(Provided entries)

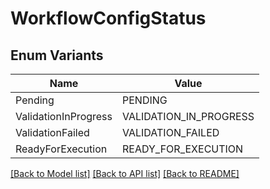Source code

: # WorkflowConfigStatus

## Enum Variants

| Name | Value |
|---- | -----|
| Pending | PENDING |
| ValidationInProgress | VALIDATION_IN_PROGRESS |
| ValidationFailed | VALIDATION_FAILED |
| ReadyForExecution | READY_FOR_EXECUTION |


[[Back to Model list]](../README.md#documentation-for-models) [[Back to API list]](../README.md#documentation-for-api-endpoints) [[Back to README]](../README.md)


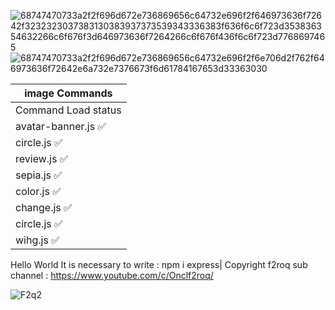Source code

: ![68747470733a2f2f696d672e736869656c64732e696f2f646973636f72642f3232323037383130383937373539343336383f636f6c6f723d353836354632266c6f676f3d646973636f7264266c6f676f436f6c6f723d7768697465](https://user-images.githubusercontent.com/97564562/194720915-b8ea165f-f39e-4fb6-a67a-d3aa6ab2ef24.svg)
![68747470733a2f2f696d672e736869656c64732e696f2f6e706d2f762f646973636f72642e6a732e7376673f6d61784167653d33363030](https://user-images.githubusercontent.com/97564562/194720919-2b9be53e-6cb1-4803-b07f-69f30a0b2705.svg)

|         image Commands         |
|--------------------------------|
|     Command       Load status  |
| avatar-banner.js  ✅           |
| circle.js         ✅           |
| review.js         ✅           |
| sepia.js          ✅           |
| color.js          ✅           |
| change.js         ✅           |
| circle.js         ✅           |
| wihg.js           ✅           |
Hello World
It is necessary to write : npm i express|
Copyright f2roq sub channel : https://www.youtube.com/c/Onclf2roq/

![F2q2](https://user-images.githubusercontent.com/97564562/194639848-9bdb5873-04e3-4f6a-ae73-5e11c73f282b.png)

(End Provided entries)

# Exercise brief:
The required output is a copy of each line in the records where the string "images" occurs.

# Written solution:
: ![68747470733a2f2f696d672e736869656c64732e696f2f646973636f72642f3232323037383130383937373539343336383f636f6c6f723d353836354632266c6f676f3d646973636f7264266c6f676f436f6c6f723d7768697465](https://user-images.githubusercontent.com/97564562/194720915-b8ea165f-f39e-4fb6-a67a-d3aa6ab2ef24.svg)
![68747470733a2f2f696d672e736869656c64732e696f2f6e706d2f762f646973636f72642e6a732e7376673f6d61784167653d33363030](https://user-images.githubusercontent.com/97564562/194720919-2b9be53e-6cb1-4803-b07f-69f30a0b2705.svg)
![F2q2](https://user-images.githubusercontent.com/97564562/194639848-9bdb5873-04e3-4f6a-ae73-5e11c73f282b.png)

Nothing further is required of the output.